After sending the memo, Draper enrolled as the bankruptcy attorney representing the interests of more than 150 church parishes, nursing and senior living homes, and other community service agencies all affiliated with the archdiocese.
Draper didn't respond to a request for comment. Archdiocesan officials declined comment, citing a policy against discussing litigation outside of court.
U.S. District Judge Carl Barbier — not Feldman — is overseeing the case which produced Tuesday’s document. Barbier hasn’t ruled on the filing.
Several of the other transferred abuse cases did end up getting allotted to Feldman.

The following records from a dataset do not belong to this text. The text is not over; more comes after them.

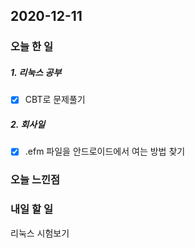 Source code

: 2020-12-11
--

### 오늘 한 일
##### 1. 리눅스 공부
- [x] CBT로 문제풀기

##### 2. 회사일
- [x] .efm 파일을 안드로이드에서 여는 방법 찾기

### 오늘 느낀점

### 내일 할 일
리눅스 시험보기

The plaintiff in Tuesday’s filing alleges that he was sexually molested beginning in the late 1970s — when he was a child — by priests Michael Fraser and Paul Calamari. Fraser and Calamari were named in the archdiocese’s November 2018 list of clergymen who'd been faced with credible allegations of child molestation.
Calamari rejects the plaintiff’s claims though he's admitted to a separate "sin" with a teen before he became a priest. Fraser died without answering the suit.
The plaintiff’s attorneys said Tuesday they had made substantial progress since filing the suit in June of 2019. But that case and similar ones were indefinitely stayed by the bankruptcy filing and then transferred.
The plaintiff’s filing Tuesday aims to move the case back to a venue where it was much further along instead of starting over. The archdiocese could still argue that the stay halting the suit should remain in effect.
But the plaintiff’s legal team could try to convince U.S. Bankruptcy Judge Meredith Grabill to at least partially lift the stay and allow for some aspects of their case to be resolved, including whether documents related to the archdiocese’s handling of church abuse claims should be made public, a key point of contention for both sides.
The church said the bankruptcy was necessary because of financial blows its administrative offices absorbed due to the coronavirus pandemic as well as the litigation of abuse cases. The plaintiff’s lawyers have insisted that the true aim of the bankruptcy was to stop the disclosure of any more information that would damage the church’s public standing.
In their filing Tuesday, the plaintiff’s legal team said there is urgency to resolve their client’s case. Besides Fraser’s death, Calamari is 75.
“The longer this case stays in federal court, … the more likely the pedophile priests will die before receiving civil or criminal justice,” the filing said.